Depois do programa do dia 23, o PT fará, no dia 27, sua festa de aniversário, no Rio de Janeiro, com reunião do diretório nacional. “É fundamental, neste momento, que eles unifiquem a casa, harmonizem as relações externas, tenham humildade pra olhar um no olho do outro e ver qual é a responsabilidade daqui para a frente”, disse Barbosa. “Como é que pode falar alguma coisa para os outros partidos, para o País, para o governo, sem ter essa harmonização?”.
Em um de seus comerciais, Barbosa mostra um balé de bandeiras e panos, de cores variadas. A vermelha, cor característica do partido, só aparece em uma bandeira, sem maior destaque na contradança. O marqueteiro comenta: “O vermelho é apenas uma cor, no meio de tantas outras. Uma coisa monocromática é muito chata, sempre foi”. E se empolga: “O PT é o partido das cores. A sociedade é o partido das cores. O Brasil é o partido das cores”. Fez uma pausa, chamou de volta a retórica, e complementou: “É o momento de se pensar no Brasil, as pessoas e a sociedade estão muito distantes de uma reflexão mais profunda, estão muito mais ligadas nesse confronto maluco, nessa espuma de chope que a mídia permite o povo acessar”.
Resultados. A campanha do marqueteiro começou no dia 2, com a mensagem de Rui Falcão aos militantes. Na terça do carnaval, passados sete dias, ele já tinha uma avaliação dos resultados. “Nas pesquisas que eu tenho, o efeito é muito positivo. Produziu raivas incontidas entre os opositores.

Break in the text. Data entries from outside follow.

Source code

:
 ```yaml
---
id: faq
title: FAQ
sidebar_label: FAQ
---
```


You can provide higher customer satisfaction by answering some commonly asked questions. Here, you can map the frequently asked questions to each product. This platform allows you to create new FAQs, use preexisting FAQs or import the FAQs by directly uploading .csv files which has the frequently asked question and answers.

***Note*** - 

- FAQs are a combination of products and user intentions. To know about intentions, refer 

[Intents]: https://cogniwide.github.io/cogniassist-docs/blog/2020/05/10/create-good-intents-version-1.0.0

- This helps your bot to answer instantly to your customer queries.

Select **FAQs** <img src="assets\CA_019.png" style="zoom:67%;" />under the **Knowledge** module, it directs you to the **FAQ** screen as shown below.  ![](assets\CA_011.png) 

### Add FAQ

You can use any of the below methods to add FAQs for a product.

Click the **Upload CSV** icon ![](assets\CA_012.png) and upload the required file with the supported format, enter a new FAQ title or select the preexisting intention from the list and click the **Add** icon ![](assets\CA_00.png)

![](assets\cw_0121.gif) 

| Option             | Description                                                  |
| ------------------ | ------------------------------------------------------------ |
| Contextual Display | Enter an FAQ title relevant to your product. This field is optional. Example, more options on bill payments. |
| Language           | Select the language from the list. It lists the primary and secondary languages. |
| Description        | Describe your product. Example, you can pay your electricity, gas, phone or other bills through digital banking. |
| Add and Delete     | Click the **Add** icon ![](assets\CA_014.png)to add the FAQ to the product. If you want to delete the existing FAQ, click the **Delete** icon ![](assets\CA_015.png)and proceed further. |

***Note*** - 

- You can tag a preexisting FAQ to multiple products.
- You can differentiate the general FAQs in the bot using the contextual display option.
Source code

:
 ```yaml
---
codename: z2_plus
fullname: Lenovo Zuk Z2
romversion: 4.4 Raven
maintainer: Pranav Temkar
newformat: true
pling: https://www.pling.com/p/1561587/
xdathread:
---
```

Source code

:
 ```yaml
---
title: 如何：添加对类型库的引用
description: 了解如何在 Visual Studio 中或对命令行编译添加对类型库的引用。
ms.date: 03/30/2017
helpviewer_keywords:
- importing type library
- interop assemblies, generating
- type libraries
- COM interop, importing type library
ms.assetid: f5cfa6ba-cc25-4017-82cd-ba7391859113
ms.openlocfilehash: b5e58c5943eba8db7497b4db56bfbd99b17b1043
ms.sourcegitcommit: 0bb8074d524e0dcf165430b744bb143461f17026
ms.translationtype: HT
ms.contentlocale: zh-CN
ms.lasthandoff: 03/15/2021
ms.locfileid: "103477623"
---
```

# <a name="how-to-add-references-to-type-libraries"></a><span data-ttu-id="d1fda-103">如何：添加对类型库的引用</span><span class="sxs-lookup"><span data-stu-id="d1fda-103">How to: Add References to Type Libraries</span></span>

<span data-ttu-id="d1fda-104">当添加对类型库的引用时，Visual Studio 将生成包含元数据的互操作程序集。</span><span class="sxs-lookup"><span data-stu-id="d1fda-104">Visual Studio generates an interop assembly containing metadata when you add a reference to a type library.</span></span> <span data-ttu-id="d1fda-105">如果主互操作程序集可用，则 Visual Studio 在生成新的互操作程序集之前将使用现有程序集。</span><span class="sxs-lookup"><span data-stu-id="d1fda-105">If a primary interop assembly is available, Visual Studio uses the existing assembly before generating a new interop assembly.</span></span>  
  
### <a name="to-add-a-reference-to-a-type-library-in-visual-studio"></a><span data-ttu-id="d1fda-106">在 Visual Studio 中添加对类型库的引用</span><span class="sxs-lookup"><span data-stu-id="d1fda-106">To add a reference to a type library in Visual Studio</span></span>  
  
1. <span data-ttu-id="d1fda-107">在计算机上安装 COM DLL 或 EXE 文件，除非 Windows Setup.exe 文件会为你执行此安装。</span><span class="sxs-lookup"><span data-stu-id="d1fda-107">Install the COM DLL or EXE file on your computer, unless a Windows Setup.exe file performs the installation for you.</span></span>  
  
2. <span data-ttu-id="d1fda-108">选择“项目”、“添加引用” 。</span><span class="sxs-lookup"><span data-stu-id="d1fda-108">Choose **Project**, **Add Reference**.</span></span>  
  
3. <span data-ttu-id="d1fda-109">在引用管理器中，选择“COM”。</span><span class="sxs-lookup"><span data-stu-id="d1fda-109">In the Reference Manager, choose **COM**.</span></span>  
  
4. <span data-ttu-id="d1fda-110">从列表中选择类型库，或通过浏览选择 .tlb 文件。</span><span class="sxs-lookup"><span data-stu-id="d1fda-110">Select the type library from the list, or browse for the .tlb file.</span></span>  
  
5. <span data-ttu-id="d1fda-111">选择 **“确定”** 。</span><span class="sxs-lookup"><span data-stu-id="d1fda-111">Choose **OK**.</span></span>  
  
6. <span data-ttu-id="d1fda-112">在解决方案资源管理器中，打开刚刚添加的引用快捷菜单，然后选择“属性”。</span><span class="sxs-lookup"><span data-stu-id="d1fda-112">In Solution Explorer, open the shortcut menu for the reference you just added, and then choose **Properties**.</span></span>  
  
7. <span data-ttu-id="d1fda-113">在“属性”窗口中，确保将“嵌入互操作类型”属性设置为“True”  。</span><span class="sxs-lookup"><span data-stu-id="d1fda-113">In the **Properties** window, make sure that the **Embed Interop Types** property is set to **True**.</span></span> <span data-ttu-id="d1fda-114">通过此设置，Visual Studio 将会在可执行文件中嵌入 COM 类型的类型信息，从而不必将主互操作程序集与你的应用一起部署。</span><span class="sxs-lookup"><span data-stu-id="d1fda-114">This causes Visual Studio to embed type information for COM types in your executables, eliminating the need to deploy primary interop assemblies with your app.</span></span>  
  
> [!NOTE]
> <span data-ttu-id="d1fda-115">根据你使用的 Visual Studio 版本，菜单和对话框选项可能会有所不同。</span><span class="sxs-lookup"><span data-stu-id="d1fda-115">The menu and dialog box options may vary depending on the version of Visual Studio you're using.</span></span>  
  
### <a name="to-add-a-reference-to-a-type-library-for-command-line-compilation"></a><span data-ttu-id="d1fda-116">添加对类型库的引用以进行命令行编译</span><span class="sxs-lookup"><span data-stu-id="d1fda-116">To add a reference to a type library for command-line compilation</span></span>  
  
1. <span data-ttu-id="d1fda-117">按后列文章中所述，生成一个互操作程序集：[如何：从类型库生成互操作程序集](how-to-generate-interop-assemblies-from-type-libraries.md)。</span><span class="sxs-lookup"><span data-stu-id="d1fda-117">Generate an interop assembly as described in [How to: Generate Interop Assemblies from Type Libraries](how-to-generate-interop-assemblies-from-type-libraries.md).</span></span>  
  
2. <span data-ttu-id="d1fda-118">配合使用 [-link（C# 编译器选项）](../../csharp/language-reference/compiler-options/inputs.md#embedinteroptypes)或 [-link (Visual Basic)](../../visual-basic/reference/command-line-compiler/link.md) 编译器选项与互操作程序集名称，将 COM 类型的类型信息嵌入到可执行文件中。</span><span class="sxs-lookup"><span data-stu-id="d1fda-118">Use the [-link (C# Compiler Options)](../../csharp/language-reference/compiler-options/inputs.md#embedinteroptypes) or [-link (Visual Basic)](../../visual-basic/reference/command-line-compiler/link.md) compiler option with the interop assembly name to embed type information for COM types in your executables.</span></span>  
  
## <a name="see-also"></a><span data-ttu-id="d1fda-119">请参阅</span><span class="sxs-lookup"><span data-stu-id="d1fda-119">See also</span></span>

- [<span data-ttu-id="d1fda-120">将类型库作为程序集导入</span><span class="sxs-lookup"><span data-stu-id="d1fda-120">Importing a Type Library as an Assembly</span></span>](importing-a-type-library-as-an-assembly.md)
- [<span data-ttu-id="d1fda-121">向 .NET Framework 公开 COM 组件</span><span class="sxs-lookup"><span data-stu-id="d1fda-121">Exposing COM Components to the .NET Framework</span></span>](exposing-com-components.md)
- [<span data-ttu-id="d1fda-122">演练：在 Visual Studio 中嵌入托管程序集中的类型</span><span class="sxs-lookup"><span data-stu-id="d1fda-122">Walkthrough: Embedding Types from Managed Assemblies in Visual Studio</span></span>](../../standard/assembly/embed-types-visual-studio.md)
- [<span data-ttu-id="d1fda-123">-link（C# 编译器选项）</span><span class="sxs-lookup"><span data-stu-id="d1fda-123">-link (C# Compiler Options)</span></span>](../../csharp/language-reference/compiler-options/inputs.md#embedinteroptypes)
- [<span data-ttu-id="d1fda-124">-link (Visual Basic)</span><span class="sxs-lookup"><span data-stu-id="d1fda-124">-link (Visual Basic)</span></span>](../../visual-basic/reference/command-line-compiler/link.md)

E fez a dona Maria, as pessoas em geral, voltarem a ter interesse em abrir os ouvidos, em escutar a versão do PT. Mas é claro que não é possível imaginar que meia dúzia de comerciais vão mudar um azedume como esse que está aí.”
A segunda frase inusitada – sobre a vitória de Lula, se a eleição presidencial fosse hoje – surgiu no fim dos 45 minutos da conversa. Barbosa disse, primeiro, voltando a comentar o encontro com o Cassius Clay da caatinga, que não o sentiu “muito preocupado” com a eleição de 2018. “Ele está mais preocupado é com o País, com a governabilidade, com a estabilidade do estado de direito democrático”, perorou. “Se tivesse eleição hoje, o Lula ganharia, total. Seria muito mais fácil do que em 2018. Seria uma porrada só, não tinha nem discussão.”
Mas as pesquisas não estão dizendo o contrário? “Nada”, respondeu. “Pesquisa em cima do que não existe não vale nada. É prestidigitação. Parou-se o País numa maluquice esquizofrênica, como se fosse uma Câmara de Vereadores comandada por Eduardo Cunha (presidente da Câmara dos Deputados), num contrassenso total.”